Una fuerza identificante ha definido los espacios de estado. La creación de sujetos ideales de gobierno refiere a los efectos que se ha tenido en crear conocimientos y conceptualizaciones para la categorización de ellos. La historia mexicana tiene su propia narrativa de progreso basada a un concepto que, aunque cambiante, implica la constitución de una unidad homogénea. En el contexto del despliegue de poderes globales, esa unidad supuestamente es blanco de un cuestionamiento para celebrar la diversidad. El carácter político de esa identidad supone el desarrollo de una sociedad plural y multicultural, dentro de la cual el zapatismo pudiera, como se ha pretendido lograr, ser reducido a un movimiento indígena. La narrativa universal del estado trata de construir imágenes y conceptos coherentes de conocimiento y control. De tal forma que un movimiento indígena de un mundo posmoderno, asegura la suficiente coherencia para ser sujetos de control y mando. Como lo recuerda Scott, el poder requiere unidades legibles, cuyos rasgos —culturales— las doten de esencias incambiables a lo largo del tiempo. El zapatismo se ha expresado como una lucha con fuertes contenidos históricos y morales. El sustrato para el levantamiento es un largo memorial, para usar el término de García de León (2002), de agravios, despojos y amenazas organizadas por el estado. La resistencia abierta de la gente zapatista comenzó con ese relato también global de gente-que-huye-del-estado para encontrar refugio en sus propias montañas y llevar a cabo una guerrilla, como en el mismo caso gente pobre de Guerrero lo hizo en su momento. La confrontación militar en las olas de violencia estatal a lo largo de siglos, sin embargo, no representa para los zapatistas la opción para conceptualizar el cambio. Como se ha dicho repetidamente luego de las escaramuzas de esos días de enero de 1994, los zapatistas no han vuelto a disparar una sola bala. En contraste, ellos han desplegado otras formas de lucha basadas en sus ideas y prácticas de autonomía, constituyendo un verdadero desafío al pensamiento dominante que ha opuesto la estigmatización para caracterizar a estas gentes como fuera del estado y no estandarizadas según la nominación de categorías étnicas que los pudiera reducir a seres ideales de los poderes globales.

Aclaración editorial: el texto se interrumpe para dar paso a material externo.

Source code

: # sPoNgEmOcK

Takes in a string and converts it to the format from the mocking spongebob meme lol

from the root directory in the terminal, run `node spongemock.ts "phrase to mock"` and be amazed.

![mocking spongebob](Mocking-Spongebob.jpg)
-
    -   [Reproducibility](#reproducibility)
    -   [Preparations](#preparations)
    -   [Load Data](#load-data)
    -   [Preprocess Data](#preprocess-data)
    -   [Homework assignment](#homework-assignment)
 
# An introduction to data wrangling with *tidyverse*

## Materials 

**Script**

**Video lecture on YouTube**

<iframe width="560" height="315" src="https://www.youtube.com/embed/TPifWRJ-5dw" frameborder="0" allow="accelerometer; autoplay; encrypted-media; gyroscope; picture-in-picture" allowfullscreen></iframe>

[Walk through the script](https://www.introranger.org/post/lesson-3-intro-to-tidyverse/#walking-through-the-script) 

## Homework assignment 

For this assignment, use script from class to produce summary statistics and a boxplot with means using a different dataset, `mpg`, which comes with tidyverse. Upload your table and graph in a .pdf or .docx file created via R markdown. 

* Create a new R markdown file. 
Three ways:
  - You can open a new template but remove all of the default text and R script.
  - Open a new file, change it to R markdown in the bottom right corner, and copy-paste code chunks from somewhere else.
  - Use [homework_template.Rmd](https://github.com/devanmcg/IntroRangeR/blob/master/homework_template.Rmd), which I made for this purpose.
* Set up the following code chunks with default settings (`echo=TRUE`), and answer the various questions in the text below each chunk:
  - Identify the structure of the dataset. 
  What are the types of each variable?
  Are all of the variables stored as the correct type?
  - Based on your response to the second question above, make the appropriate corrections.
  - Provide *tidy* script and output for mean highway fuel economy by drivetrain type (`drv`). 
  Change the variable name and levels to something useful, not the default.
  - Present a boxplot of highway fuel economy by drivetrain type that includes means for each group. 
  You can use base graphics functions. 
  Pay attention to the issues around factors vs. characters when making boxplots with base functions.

La gente de las colinas del sureste asiático construyó en los márgenes una estructura social flexible mediante su movilidad física, su agricultura en zonas escarpadas, su heterodoxia religiosa, su rechazo a la cultura escrita y la preeminencia de la oral. Esas personas, dentro de un pensamiento identificador y ontológico, compuesto por la retórica del progreso (Adorno, 2005 [1970]: 142-146), fueron objeto de estigmatizaciones cargadas de conocimiento positivista que denominó a esos seres de las parte altas como primitivos. Los zapatistas han opuesto al establecimiento de una organización estatal la necesidad de construir un nuevo mundo con el anhelo contenido en el "preguntando caminamos" (Esteva, 2006: 14; Holloway, 2010: 62), una ética de gente igualitaria que comparte la propiedad de la tierra y que ha buscado eludir en sus vidas los principios jerárquicos. Ante el pensamiento identificante que los redujo a indígenas como una categoría políticamente controlable, los zapatistas emergieron como un sujeto de cambio consciente de sus propias historias y sus propias formas de contarlas. Ante visiones positivistas que cuestionan la oportunidad perdida por los zapatistas para unirse al curso liberal de la participación política, ellos piensan en otros mundos que no tengan cabezas ni centros que dominen y donde no existan desigualdades ni clases. Ante las estigmatizaciones de las que han sido objeto, su primitivismo se esconde en una máscara que les impide mirar las "bondades" de la civilización —basada en el despojo universal y la completa sumisión del trabajo vivo—. Lejos del ordenamiento positivista que no atina a saber por qué esta gente contradictoria acumula incomprensibles metáforas de su pasado y ellas mismas reflejan intereses de sus relaciones presentes, los zapatistas se manifiestan en nuestros días como los más legibles seres no estatales y anticapitalistas que políticamente los convierte en sujetos a la vez amenazantes para el pensamiento que identifica, controla y anula, y atractivo para una identidad que niega esas identificaciones.